Yes, things are rough around the edges and need development but that’s the point of my writing; I don’t know about you, but the more I write, the sharper the focus.
So there you have it: a longer than normal post and one that gives me a solid place with which to build for 2016 … and perhaps the rest of my life.
I should also add that I’m in the process of developing a rock solid routine which I’ll share with you once I’m comfortable in my progress, i.e. it’s not another flash in the pan. (For a great book on the subject, I highly recommend Mason Currey’s book, Daily Rituals.)
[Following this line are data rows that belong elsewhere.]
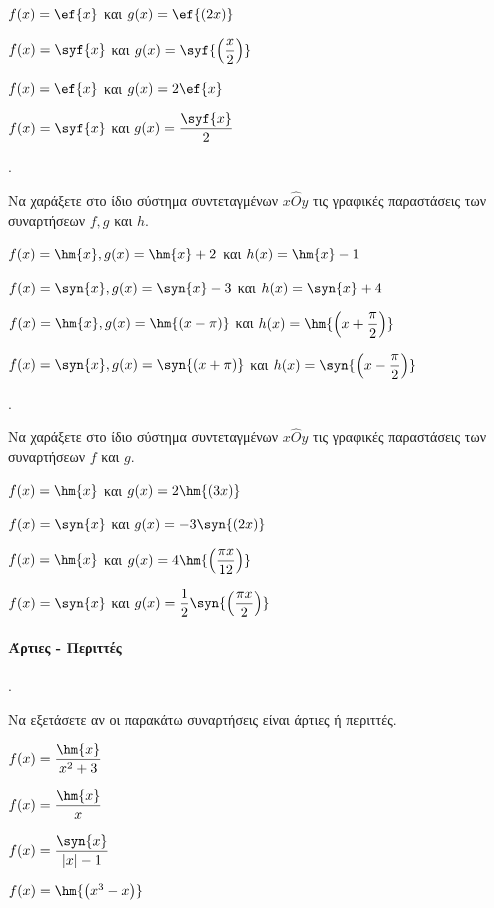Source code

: \documentclass[11pt,a4paper,twocolumn]{article}
\newcounter{askhsh}
\newcommand{\askhsh}{{\large\theaskhsh.}\ \addtocounter{askhsh}{1}}
\begin{document}
\begin{alist}
\item $f(x)=\ef{x}$ και $g(x)=\ef{(2x)}$
\item $f(x)=\syf{x}$ και $g(x)=\syf{\left(\dfrac{x}{2}\right)}$
\item $f(x)=\ef{x}$ και $g(x)=2\ef{x}$
\item $f(x)=\syf{x}$ και $g(x)=\dfrac{\syf{x}}{2}$
\end{alist}
\askhsh Να χαράξετε στο ίδιο σύστημα συντεταγμένων $x\hat{O}y$ τις γραφικές παραστάσεις των συναρτήσεων $f,g$ και $h$.
\begin{alist}
\item $f(x)=\hm{x},g(x)=\hm{x}+2$ και $h(x)=\hm{x}-1$
\item $f(x)=\syn{x},g(x)=\syn{x}-3$ και $h(x)=\syn{x}+4$
\item $f(x)=\hm{x},g(x)=\hm{(x-\pi)}$ και $h(x)=\hm{\left(x+\dfrac{\pi}{2}\right)}$
\item $f(x)=\syn{x},g(x)=\syn{(x+\pi)}$ και $h(x)=\syn{\left(x-\dfrac{\pi}{2}\right)}$
\end{alist}
\askhsh Να χαράξετε στο ίδιο σύστημα συντεταγμένων $x\hat{O}y$ τις γραφικές παραστάσεις των συναρτήσεων $f$ και $g$.
\begin{alist}
\item $f(x)=\hm{x}$ και $g(x)=2\hm{(3x)}$
\item $f(x)=\syn{x}$ και $g(x)=-3\syn{(2x)}$
\item $f(x)=\hm{x}$ και $g(x)=4\hm{\left(\dfrac{\pi x}{12}\right)}$
\item $f(x)=\syn{x}$ και $g(x)=\dfrac{1}{2}\syn{\left(\dfrac{\pi x}{2}\right)}$
\end{alist}
\paragraph{Άρτιες - Περιττές}
\askhsh Να εξετάσετε αν οι παρακάτω συναρτήσεις είναι άρτιες ή περιττές.
\begin{multicols}{2}
\begin{alist}
\item $f(x)=\dfrac{\hm{x}}{x^2+3}$
\item $f(x)=\dfrac{\hm{x}}{x}$
\item $f(x)=\dfrac{\syn{x}}{|x|-1}$
\item $f(x)=\hm{\left(x^3-x\right)}$
\end{alist}
\end{multicols}
\end{document}
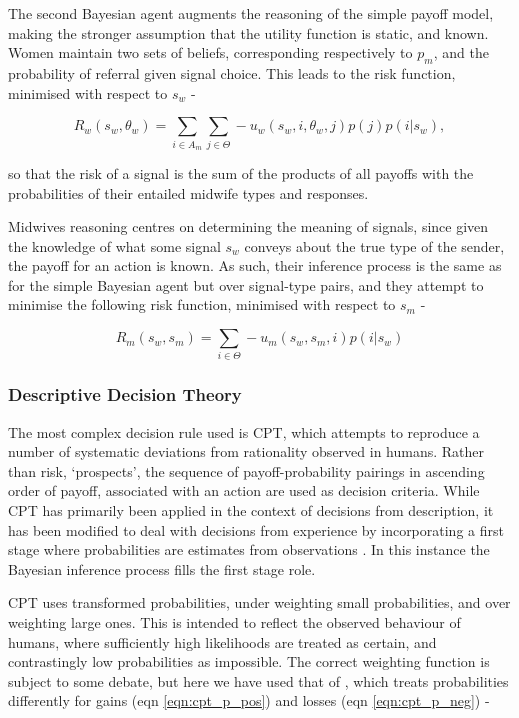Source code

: \documentclass[graybox]{svmult}
\begin{document}
The second Bayesian agent augments the reasoning of the simple payoff model, making the stronger assumption that the utility function is static, and known. Women maintain two sets of beliefs, corresponding respectively to \(p_{m}\), and the probability of referral given signal choice. This leads to the risk function, minimised with respect to \(s_{w}\) -

\begin{equation}
R_{w}(s_{w}, \theta_{w}) = \sum_{i\in A_{m}}\sum_{j\in \Theta} -u_{w}(s_{w}, i, \theta_{w}, j)p(j)p(i | s_{w}),
\end{equation}

so that the risk of a signal is the sum of the products of all payoffs with the probabilities of their entailed midwife types and responses.

Midwives reasoning centres on determining the meaning of signals, since given the knowledge of what some signal \(s_{w}\) conveys about the true type of the sender, the payoff for an action is known. As such, their inference process is the same as for the simple Bayesian agent but over signal-type pairs, and they attempt to minimise the following risk function, minimised with respect to \(s_{m}\) -

\begin{equation}
R_{m}(s_{w}, s_{m}) = \sum_{i\in \Theta} -u_{m}(s_{w}, s_{m}, i)p(i | s_{w})
\end{equation}

\subsubsection{Descriptive Decision Theory}

The most complex decision rule used is \ac{CPT}, which attempts to reproduce a number of systematic deviations from rationality observed in humans. Rather than risk, `prospects', the sequence of payoff-probability pairings in ascending order of payoff, associated with an action  are used as decision criteria. While \ac{CPT} has primarily been applied in the context of decisions from description, it has been modified to deal with decisions from experience by incorporating a first stage where probabilities are estimates from observations \cite{FoxCPT}. In this instance the Bayesian inference process fills the first stage role.

\ac{CPT} uses transformed probabilities, under weighting small probabilities, and over weighting large ones. This is intended to reflect the observed behaviour of humans, where sufficiently high likelihoods are treated as certain, and contrastingly low probabilities as impossible. The correct weighting function is subject to some debate, but here we have used that of \citet{Tversky1992}, which treats probabilities differently for gains (eqn \ref{eqn:cpt_p_pos}) and losses (eqn \ref{eqn:cpt_p_neg}) -
\end{document}
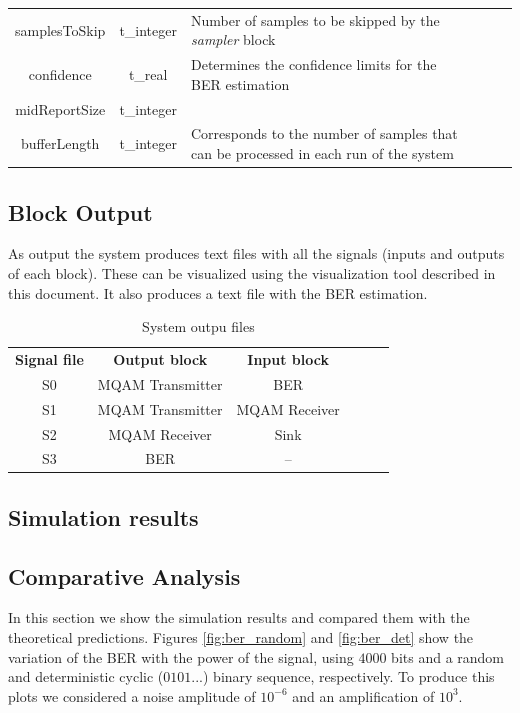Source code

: \begin{table}[]
\begin{tabular}{|c|c|p{60mm}|ccp{60mm}}
		samplesToSkip & t\_integer & Number of samples to be skipped by the \textit{sampler} block &    \\ \cline{1-3}
		confidence & t\_real & Determines the confidence limits for the BER estimation &    \\ \cline{1-3}
		midReportSize & t\_integer &  &    \\ \cline{1-3}
		bufferLength & t\_integer & Corresponds to the number of samples that can be processed in each run of the system &    \\ \cline{1-3}
		\end{tabular}
		\label{table:in_par}
		\end{table}

\subsection*{Block Output}

As output the system produces text files with all the signals (inputs and outputs of each block). These can be visualized using the visualization tool described in this document. It also produces a text file with the BER estimation. 

\begin{table}[]
	\centering
	\begin{tabular}{|c|c|c|ccc}
		\cline{1-3}
		\textbf{Signal file} & \textbf{Output block} & \textbf{Input block}  &  \\ \cline{1-3}
		S0 & MQAM Transmitter & BER &  \\ \cline{1-3}
		S1 & MQAM Transmitter & MQAM Receiver &  \\ \cline{1-3}
		S2 & MQAM Receiver & Sink &   \\ \cline{1-3}
		S3 & BER & \--- &   \\ \cline{1-3}
	\end{tabular}
	\caption{System outpu files}
	\label{table:mqam_out_files}
\end{table}

\subsection*{Simulation results}

\subsection{Comparative Analysis}

In this section we show the simulation results and compared them with the theoretical predictions. Figures \ref{fig:ber_random} and \ref{fig:ber_det} show the variation of the BER with the power of the signal, using $4000$ bits and a random and deterministic cyclic ($0101...$) binary sequence, respectively. To produce this plots we considered a noise amplitude of $10^{-6}$ and an amplification of $10^3$. 

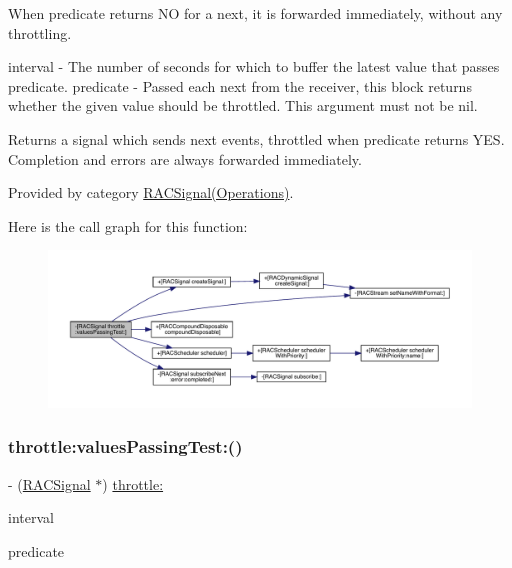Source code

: When {\ttfamily predicate} returns NO for a {\ttfamily next}, it is forwarded immediately, without any throttling.

interval -\/ The number of seconds for which to buffer the latest value that passes {\ttfamily predicate}. predicate -\/ Passed each {\ttfamily next} from the receiver, this block returns whether the given value should be throttled. This argument must not be nil.

Returns a signal which sends {\ttfamily next} events, throttled when {\ttfamily predicate} returns Y\+ES. Completion and errors are always forwarded immediately. 

Provided by category \mbox{\hyperlink{category_r_a_c_signal_07_operations_08_a0310fbee83b4ca1b1daca25daf24f41b}{R\+A\+C\+Signal(\+Operations)}}.

Here is the call graph for this function\+:\nopagebreak
\begin{figure}[H]
\begin{center}
\leavevmode
\includegraphics[width=350pt]{interface_r_a_c_signal_a0310fbee83b4ca1b1daca25daf24f41b_cgraph}
\end{center}
\end{figure}
\mbox{\label{interface_r_a_c_signal_a0310fbee83b4ca1b1daca25daf24f41b}} 
\subsubsection{\texorpdfstring{throttle\+:values\+Passing\+Test\+:()}{throttle:valuesPassingTest:()}\hspace{0.1cm}{\footnotesize\ttfamily [3/3]}}
{\footnotesize\ttfamily -\/ (\mbox{\hyperlink{interface_r_a_c_signal}{R\+A\+C\+Signal}} $\ast$) \mbox{\hyperlink{category_r_a_c_signal_07_operations_08_a2542ae804d05ec734d0f4d2fa8c3ac93}{throttle\+:}} \begin{DoxyParamCaption}\item[{(N\+S\+Time\+Interval)}]{interval }\item[{valuesPassingTest:(B\+O\+OL($^\wedge$)(id next))}]{predicate }\end{DoxyParamCaption}}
One last thing. I’m still not sure about my online profile. For a start, I’m still too prolific and I know it’s pandering to my Resistance, i.e. the Lizard Brain. Even though I’ve cut back considerably on what I do and say online, I think I’ve still got a way to go. In time, I can see me ceasing all activity on LinkedIn, Livejournal (providing this blog doesn’t crash) and commenting generally. If I’ve got any ambition, it’s only to post to this blog, share it on Twitter and post the occasional picture on Instagram. We’ll see. But if I can, then it will free me from my slavery to something that has, at times, drained me of all my creative juice and affected my soul to the point where I’ve questioned who the bloody hell I am.
Perhaps this is a long-winded way of saying that I need to cut the Gordian Knot with social media.
Finally, I don’t know what you’ve got planned for 2016, but I still think writing on something you feel drawn to, even if not in public, is one of the most powerful processes I know in coming to terms with a world that forever seems to conspire against you … living at peace. A journal is a good place to start but, frankly, it doesn’t matter what you use, as long as you write something.